But a date for a Judicial Review remains in the court lists, and it is likely that the application will remain in the planning system waiting for a new decision.

Sustainable Food Knighton said that Powys County Council has conceded that it had acted unlawfully in granting planning permission last September, for a 110,000 broiler chicken intensive poultry unit at Llanshay Farm near the town.

Last November SFK applied for a judicial review of PCC’s decision.

They claim after a High Court Judge granted permission to proceed to a full judicial review hearing, PCC conceded the case.

SFK spokesperson, Camilla Saunders, said: “We are still in the process of agreeing the final draft order with the council so that this can be approved by the court, but essentially this means that the permission for the IPU development will be quashed.

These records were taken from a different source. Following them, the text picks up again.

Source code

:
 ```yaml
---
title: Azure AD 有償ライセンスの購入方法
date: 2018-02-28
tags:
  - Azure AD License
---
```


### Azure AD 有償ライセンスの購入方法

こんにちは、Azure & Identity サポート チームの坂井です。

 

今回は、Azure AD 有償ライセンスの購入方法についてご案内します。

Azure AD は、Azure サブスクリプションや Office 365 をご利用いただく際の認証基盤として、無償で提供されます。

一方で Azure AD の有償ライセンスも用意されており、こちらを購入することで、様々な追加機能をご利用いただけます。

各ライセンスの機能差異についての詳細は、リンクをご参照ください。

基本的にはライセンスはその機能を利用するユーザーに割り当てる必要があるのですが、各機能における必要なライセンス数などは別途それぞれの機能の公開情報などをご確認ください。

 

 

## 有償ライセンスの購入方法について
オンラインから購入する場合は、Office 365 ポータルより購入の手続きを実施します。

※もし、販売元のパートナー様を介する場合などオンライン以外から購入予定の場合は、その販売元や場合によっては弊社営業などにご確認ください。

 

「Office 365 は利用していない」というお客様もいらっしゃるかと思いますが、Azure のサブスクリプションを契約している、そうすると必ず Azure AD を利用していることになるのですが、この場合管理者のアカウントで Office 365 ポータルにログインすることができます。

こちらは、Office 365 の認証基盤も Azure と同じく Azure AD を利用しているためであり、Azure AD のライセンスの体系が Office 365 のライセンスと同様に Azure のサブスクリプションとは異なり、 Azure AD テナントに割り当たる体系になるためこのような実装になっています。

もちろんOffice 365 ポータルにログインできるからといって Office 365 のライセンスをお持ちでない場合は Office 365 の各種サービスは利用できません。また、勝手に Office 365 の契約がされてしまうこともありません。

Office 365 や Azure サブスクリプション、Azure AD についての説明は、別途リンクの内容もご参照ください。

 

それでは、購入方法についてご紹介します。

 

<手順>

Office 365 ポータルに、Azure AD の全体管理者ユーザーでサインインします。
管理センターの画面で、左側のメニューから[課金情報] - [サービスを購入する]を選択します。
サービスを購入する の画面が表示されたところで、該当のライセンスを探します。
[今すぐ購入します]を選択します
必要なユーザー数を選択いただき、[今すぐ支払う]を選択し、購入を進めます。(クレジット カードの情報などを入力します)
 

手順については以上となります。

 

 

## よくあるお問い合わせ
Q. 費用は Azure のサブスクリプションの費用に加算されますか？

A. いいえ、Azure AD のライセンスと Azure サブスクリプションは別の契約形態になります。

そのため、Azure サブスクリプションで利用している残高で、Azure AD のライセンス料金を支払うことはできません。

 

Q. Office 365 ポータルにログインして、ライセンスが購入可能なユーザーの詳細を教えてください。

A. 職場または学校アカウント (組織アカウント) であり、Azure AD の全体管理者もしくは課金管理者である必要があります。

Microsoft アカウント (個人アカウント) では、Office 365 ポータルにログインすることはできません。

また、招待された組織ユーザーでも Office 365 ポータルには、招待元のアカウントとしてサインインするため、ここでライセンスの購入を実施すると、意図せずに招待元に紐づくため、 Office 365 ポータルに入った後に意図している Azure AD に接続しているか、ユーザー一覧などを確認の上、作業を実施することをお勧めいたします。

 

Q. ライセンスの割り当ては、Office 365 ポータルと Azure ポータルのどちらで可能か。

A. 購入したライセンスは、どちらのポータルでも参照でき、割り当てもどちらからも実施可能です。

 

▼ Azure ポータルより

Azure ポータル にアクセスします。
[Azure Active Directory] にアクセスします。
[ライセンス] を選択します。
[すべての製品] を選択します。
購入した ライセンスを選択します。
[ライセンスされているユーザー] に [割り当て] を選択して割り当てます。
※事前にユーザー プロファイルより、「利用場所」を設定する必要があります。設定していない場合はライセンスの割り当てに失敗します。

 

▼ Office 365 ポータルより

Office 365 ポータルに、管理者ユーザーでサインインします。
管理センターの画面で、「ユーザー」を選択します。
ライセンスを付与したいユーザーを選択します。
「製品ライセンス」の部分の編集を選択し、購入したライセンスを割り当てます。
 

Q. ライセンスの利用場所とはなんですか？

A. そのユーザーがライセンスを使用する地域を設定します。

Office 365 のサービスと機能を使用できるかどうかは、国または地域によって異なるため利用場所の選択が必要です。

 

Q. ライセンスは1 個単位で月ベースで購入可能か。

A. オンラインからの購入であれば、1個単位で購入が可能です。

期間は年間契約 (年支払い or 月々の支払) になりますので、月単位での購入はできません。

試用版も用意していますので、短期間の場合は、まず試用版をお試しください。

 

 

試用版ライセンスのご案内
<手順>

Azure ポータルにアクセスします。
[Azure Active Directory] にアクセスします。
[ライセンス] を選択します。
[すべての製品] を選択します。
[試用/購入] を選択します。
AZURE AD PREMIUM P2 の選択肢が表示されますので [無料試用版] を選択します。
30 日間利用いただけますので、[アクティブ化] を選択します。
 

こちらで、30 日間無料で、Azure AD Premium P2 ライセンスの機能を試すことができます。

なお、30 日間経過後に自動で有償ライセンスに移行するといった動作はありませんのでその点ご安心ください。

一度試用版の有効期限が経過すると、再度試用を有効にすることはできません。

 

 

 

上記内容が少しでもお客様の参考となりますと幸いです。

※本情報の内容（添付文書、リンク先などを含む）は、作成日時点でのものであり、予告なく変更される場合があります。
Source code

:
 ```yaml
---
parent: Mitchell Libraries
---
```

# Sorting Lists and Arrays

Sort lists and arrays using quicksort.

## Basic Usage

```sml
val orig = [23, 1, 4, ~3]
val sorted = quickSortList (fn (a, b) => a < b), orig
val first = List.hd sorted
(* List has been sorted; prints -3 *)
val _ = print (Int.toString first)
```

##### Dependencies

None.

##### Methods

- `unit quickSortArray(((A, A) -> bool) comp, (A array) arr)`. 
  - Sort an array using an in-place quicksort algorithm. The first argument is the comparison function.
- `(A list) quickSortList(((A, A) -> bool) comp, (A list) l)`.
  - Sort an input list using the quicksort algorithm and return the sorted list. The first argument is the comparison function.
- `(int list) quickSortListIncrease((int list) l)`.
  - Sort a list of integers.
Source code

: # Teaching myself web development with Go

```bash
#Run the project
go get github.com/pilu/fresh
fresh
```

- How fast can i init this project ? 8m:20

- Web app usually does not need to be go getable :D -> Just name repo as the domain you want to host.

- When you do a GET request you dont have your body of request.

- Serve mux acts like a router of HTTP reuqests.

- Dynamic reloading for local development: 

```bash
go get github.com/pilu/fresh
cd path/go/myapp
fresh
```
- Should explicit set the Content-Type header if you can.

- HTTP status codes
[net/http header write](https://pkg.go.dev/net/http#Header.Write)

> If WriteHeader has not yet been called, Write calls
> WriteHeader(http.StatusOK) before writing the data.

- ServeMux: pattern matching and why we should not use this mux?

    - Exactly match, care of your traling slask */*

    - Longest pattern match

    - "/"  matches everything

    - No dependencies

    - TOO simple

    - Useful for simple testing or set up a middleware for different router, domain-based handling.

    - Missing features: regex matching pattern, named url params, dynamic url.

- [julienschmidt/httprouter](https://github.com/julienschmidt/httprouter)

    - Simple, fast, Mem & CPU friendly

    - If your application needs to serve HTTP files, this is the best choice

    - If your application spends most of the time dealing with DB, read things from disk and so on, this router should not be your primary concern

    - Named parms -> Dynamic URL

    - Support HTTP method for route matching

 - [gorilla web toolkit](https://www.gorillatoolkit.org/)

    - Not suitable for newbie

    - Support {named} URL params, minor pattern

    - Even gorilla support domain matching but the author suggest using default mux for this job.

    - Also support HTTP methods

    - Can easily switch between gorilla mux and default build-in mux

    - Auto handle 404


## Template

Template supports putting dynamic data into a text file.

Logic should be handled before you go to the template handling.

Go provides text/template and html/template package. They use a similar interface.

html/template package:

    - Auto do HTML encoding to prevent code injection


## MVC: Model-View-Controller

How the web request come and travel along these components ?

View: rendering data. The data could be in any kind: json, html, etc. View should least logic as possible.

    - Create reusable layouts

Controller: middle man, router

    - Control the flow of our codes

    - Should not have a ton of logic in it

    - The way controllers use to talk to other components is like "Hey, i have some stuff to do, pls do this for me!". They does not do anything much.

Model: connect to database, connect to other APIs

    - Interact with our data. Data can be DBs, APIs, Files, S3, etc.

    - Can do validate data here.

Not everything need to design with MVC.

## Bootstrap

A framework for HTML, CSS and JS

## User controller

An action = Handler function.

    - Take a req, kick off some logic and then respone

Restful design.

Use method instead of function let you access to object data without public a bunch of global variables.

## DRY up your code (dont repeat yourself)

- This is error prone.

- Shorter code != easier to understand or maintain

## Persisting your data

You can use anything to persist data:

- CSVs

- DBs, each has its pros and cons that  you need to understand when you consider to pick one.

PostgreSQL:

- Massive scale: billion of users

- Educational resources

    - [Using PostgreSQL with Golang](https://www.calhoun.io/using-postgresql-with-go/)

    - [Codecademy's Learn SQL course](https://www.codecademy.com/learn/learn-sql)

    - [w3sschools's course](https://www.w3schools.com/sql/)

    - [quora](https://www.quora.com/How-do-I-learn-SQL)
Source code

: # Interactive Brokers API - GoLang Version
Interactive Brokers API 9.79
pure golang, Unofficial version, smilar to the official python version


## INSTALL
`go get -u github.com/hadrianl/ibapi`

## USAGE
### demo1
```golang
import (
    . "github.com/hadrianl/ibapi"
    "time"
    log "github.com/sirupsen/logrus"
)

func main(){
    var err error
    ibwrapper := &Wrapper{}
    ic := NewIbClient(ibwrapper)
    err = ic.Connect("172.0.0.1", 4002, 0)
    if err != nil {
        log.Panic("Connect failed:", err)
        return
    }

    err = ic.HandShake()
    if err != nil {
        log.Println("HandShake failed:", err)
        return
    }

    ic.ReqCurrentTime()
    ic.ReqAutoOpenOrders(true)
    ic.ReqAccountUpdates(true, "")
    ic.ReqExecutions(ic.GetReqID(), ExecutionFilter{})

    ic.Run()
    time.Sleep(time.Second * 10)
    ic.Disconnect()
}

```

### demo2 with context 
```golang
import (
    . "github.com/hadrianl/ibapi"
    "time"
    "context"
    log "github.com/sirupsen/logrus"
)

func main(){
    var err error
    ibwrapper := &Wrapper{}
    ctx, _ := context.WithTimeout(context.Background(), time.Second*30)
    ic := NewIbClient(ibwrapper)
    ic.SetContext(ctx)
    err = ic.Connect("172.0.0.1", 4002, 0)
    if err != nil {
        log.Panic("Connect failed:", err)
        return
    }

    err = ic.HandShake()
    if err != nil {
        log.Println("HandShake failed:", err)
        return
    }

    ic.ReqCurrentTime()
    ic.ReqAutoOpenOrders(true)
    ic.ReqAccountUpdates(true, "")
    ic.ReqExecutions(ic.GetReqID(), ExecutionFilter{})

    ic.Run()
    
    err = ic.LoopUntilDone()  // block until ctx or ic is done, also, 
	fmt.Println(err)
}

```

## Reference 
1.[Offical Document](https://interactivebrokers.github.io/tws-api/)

“Although the application can still be re-opened, the particular point conceded will have to be addressed along with, potentially, other grounds for objection that the group highlighted.

“These included factors such as the local impact on landscape, water and soil health, biodiversity and human health, and also the cumulative impact of the hundreds of IPUs now in Powys.

“Taken together, the resulting loss of biodiversity, ground and water pollution, increased greenhouse gas emissions and impacts on human health from ammonia emissions present a real risk, not just to Powys and Wales, but globally.”

The application by Thomas Price to build units to house 110,000 broiler chickens at Llanshay Farm near Knighton was approved in September 2020, by planning officers under delegated powers.

His agent, Ian Pick, said that the Judicial Review would only “wind the clock” back on the application

Mr Pick said: “We are aware of the situation and will need to work through the issues raise in the Judicial Review paperwork, and amend the scheme to overcome those issues.

“Powys will then have to re-determine the application.”

“If a Judicial Review is successful it means that the decision is taken away, and winds the clock back to before the decision was done.

“It’s an automatic process, the decision notice will be withdrawn.

“It does not remove the planning application, it just means the decision needs to be made again.”

A spokesman for Powys County Council, said: “Judicial proceedings are still ongoing so it would be inappropriate to comment at this stage.”

The Administrative Court for Wales in Cardiff told the Local Democracy Reporting Service that a hearing for the Judicial Review is still set for April 13.

Correspondences asking for submission had been sent to both parties on January 6, but no arguments had been received so far.